Why food prices are rising -- and why they won't drop any time soon

It’s also a business under enormous strain. Some “60 to 70% of the cost of raising a hog is tied up in the grains,” Mr. Pope explains. “The major ingredient is corn, and the secondary ingredient is soybean meal.” Over the last several years, “the cost of corn has gone from a base of $2.40 a bushel to today at $7.40 a bushel, nearly triple what it was just a few years ago.” Which means every product that uses corn has risen, too—including everything from “cereal to soft drinks” and more.

What triggered the upswing? In part: ethanol. President George W. Bush “came forward with—what do you call?—the edict that we were going to mandate 36 billion gallons of alternative fuels” by 2022, of which corn-based ethanol is “a substantial part.” Companies that blend ethanol into fuel get a $5 billion annual tax credit, and there’s a tariff to keep foreign producers out of the U.S. market. Now 40% of the corn crop is “directed to ethanol, which equals the amount that’s going into livestock food,” Mr. Pope calculates…

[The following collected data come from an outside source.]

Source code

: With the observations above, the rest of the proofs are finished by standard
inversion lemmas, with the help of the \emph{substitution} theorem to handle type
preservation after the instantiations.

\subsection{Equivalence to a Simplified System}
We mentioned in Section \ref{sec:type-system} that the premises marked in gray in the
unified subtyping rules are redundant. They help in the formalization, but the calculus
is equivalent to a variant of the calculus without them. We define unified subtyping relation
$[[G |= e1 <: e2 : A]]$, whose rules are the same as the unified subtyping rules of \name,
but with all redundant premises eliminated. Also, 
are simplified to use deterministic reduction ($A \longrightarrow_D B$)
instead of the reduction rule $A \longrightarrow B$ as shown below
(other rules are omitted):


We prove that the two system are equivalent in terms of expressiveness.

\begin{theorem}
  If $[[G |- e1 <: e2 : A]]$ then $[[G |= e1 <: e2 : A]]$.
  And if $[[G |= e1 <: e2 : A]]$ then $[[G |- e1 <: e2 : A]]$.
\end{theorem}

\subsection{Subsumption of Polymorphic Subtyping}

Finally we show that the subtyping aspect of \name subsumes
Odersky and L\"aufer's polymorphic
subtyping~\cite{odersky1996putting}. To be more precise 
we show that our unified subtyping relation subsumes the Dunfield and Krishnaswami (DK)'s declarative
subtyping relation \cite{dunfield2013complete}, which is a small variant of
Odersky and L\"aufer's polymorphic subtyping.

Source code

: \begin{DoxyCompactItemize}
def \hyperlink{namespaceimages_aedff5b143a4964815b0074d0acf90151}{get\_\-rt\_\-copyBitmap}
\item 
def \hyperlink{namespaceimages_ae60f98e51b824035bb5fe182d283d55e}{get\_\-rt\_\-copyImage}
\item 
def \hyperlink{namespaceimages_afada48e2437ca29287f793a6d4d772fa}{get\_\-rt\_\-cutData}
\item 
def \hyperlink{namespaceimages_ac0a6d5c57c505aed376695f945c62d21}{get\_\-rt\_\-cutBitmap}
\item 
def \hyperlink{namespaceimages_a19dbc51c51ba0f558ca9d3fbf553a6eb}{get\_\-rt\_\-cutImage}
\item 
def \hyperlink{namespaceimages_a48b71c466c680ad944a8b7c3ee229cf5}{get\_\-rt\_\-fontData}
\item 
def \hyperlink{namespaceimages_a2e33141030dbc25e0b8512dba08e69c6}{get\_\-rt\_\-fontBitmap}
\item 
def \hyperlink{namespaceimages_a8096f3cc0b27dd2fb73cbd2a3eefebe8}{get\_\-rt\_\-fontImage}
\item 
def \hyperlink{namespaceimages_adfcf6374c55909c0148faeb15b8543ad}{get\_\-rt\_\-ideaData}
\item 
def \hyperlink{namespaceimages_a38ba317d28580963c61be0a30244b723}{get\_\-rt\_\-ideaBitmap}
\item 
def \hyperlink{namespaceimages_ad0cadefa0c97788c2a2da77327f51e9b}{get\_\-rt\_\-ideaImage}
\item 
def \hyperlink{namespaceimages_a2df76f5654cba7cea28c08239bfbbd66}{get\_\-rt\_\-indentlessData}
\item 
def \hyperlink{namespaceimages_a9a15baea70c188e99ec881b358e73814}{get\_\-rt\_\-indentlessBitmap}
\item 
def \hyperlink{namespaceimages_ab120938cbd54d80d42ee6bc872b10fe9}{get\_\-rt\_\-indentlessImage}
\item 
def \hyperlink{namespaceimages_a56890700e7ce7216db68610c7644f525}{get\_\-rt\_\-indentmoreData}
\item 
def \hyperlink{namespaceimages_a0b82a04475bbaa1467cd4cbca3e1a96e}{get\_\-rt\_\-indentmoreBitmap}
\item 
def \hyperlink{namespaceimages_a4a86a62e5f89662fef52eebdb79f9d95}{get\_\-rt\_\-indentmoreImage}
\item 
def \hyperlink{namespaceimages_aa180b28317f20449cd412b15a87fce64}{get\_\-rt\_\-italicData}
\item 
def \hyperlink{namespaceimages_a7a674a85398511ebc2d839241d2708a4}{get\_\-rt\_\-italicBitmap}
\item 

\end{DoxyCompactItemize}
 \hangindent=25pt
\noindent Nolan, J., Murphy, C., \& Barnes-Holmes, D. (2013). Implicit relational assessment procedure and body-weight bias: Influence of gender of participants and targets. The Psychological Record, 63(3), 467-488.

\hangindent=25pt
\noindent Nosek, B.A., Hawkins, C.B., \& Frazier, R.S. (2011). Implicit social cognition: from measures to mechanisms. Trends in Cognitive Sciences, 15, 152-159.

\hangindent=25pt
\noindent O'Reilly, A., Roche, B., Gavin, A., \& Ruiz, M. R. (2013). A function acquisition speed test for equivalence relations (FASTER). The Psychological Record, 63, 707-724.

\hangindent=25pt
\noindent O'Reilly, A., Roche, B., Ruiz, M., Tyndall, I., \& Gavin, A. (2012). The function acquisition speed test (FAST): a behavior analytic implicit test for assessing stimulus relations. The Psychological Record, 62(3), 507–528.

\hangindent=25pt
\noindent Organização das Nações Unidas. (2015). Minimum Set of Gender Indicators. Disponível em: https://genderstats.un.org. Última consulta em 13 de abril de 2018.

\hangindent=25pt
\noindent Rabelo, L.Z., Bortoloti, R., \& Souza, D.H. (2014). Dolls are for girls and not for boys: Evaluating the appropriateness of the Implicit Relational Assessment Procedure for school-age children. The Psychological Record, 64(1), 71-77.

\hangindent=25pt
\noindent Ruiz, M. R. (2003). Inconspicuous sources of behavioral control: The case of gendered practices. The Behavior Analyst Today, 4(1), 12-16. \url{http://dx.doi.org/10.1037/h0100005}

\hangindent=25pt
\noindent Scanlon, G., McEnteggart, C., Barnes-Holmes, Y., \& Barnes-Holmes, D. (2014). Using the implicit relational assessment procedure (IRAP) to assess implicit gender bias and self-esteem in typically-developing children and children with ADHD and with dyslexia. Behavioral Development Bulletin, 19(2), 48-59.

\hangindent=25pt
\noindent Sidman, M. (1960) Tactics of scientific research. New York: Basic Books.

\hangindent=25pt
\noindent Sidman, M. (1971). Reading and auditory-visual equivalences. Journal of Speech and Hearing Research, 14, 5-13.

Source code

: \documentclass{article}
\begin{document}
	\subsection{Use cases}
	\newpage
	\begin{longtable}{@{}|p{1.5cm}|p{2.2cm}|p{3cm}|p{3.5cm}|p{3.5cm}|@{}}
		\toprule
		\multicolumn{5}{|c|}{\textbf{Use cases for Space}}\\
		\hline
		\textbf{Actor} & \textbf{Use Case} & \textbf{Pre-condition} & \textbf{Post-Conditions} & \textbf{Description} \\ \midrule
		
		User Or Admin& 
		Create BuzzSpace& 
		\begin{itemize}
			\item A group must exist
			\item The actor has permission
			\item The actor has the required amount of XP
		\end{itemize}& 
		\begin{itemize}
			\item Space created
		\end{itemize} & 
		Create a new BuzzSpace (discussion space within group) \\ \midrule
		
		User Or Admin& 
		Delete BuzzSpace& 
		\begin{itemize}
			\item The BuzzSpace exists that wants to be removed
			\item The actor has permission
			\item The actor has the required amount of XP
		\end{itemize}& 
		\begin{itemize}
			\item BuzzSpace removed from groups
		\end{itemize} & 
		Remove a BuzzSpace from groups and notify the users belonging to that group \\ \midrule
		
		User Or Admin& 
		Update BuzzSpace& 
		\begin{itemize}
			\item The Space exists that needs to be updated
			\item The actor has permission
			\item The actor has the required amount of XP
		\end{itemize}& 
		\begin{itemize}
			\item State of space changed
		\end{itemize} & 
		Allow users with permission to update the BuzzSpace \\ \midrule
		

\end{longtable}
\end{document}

Food price inflation isn’t a problem confined to America’s shores. “This ethanol policy has impacted the world price of corn,” Mr. Pope says. The Mexican, Canadian and European industries have “shrunk dramatically. . . . We have an unsustainable meat protein production industry,” he says. “We’re built on a platform of costs, on a policy that doesn’t make any sense!”

Nor does the science. The ethanol industry would supply only 4% of the nation’s annual energy needs even if it used 100% of the corn crop. The Environmental Protection Agency has found ethanol production has a neutral to negative impact on the environment. “The subsidy has been out there since the 1970s,” Mr. Pope says. “If they can’t make themselves into a viable economic model in 40 years, haven’t we demonstrated that this is an industry that shouldn’t exist?”